There is no clearing, exchange, government tax, brokerage, or commission in the forex market. Retail brokers in Kenya generally make their money on bidding and asking spreads, which are transparent to users.

No middlemen

Intermediaries are not involved in forex trading in Kenya. Instead, you can trade directly with the market responsible for the currency pair’s price (EUR/INR).

No fixed lot size

Forex market trading doesn’t have a fixed lot size, though if you are trading forex futures or options, you will be required to trade a fixed lot size. Trading forex is said to be advantageous in this way.

Typically, brokers offer clients the option to purchase multiple lot sizes, depending on the client’s needs. Different brokers offer different lot sizes – standard lots, mini lots, micro-lots, or nono lots. This allows you to start trading with as little as $50.

Low transaction costs

Transaction costs (bid/ask spread) are typically as low as 0.1% for retail, as low as 0.07% for larger dealers.
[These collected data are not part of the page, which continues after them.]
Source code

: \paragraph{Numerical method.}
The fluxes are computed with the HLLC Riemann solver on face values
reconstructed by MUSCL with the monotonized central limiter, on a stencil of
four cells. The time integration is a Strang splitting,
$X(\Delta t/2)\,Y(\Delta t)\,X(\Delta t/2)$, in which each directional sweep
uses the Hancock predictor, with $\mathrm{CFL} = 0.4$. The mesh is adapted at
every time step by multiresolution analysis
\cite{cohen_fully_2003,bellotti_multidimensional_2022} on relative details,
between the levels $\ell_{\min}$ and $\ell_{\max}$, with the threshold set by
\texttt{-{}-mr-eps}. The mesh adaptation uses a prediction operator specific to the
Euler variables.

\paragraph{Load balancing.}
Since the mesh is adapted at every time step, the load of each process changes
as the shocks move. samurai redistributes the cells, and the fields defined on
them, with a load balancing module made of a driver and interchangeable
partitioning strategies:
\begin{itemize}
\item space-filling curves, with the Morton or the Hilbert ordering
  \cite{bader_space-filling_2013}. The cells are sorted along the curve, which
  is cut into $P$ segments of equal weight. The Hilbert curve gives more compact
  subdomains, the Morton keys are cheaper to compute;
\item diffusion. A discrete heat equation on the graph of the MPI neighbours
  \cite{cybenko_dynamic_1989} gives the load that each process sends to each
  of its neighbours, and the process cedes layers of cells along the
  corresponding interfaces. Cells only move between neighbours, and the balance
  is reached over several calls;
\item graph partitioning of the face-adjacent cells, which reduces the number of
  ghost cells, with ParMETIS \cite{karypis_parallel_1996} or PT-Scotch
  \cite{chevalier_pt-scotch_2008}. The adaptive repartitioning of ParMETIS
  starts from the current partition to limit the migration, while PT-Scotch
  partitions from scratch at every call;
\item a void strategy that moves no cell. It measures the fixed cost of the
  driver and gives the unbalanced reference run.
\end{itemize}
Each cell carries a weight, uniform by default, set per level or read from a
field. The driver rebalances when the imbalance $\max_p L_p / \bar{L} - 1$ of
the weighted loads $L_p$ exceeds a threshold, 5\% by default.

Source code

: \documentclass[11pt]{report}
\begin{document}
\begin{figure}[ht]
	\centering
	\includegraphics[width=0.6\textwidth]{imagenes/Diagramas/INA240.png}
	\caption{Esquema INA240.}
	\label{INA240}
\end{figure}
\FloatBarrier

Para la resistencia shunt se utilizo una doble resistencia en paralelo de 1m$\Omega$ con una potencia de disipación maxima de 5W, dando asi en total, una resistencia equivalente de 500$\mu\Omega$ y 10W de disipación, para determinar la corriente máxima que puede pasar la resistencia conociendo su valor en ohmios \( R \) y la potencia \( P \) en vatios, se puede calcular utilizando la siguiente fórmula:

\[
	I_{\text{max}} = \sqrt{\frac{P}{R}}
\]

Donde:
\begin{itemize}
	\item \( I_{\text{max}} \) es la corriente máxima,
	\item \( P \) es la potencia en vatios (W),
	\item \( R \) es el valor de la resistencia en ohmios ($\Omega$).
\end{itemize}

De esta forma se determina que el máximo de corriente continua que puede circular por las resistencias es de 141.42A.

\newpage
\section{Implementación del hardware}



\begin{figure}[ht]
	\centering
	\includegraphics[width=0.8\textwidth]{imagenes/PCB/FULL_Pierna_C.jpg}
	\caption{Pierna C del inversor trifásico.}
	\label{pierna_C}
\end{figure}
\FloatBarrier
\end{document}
No one can corner the market

The foreign exchange market in Kenya is large and crowded, and no one participant (even a central bank) can control the market price for a long period. Thus, the chances of volatility escalating suddenly are extremely rare.

24-hours open market

Forex trading does not require us to wait until the opening bell rings to begin. Instead, beginning with the opening of Sydney’s session on Monday morning, the forex market rests until the close of New York’s session on Friday afternoon. By doing this, we can trade whenever it is most convenient for us, without worrying about the time.

Use of leverage and margin

A lot of traders gravitate towards forex trading because of this factor. The forex market permits traders to trade using leverage by using low margin and leverage, which allows traders to make a profit by trading with more funds than they have in their accounts.

The forex market in Kenya permits traders to trade using leverage and for higher values. Depending on the broker, you may have the option of investing 50 to 100 times your initial investment. With $100 in your account, you can therefore take a position between $5000 and $10000, resulting in bigger profits for you if the trade goes your way.

On the other hand, avoid taking very-high leverage without risk management unless you are a seasoned trader since this can wipe out your entire account within minutes.

Very high liquidity

Forex trading in Kenya is extremely liquid because its size is so large. The advantage of this is that you can buy or sell currency whenever you want under normal market conditions. Moreover, it is always possible to find someone who will accept the other side of your deal.

Bottom line

It’s essential to have a forex education if you want to trade effectively. For more information about forex trading, there are many websites, books, and other resources available. But, in the end, experience is the best teacher, and if you are interested in learning forex trading, the experience can help.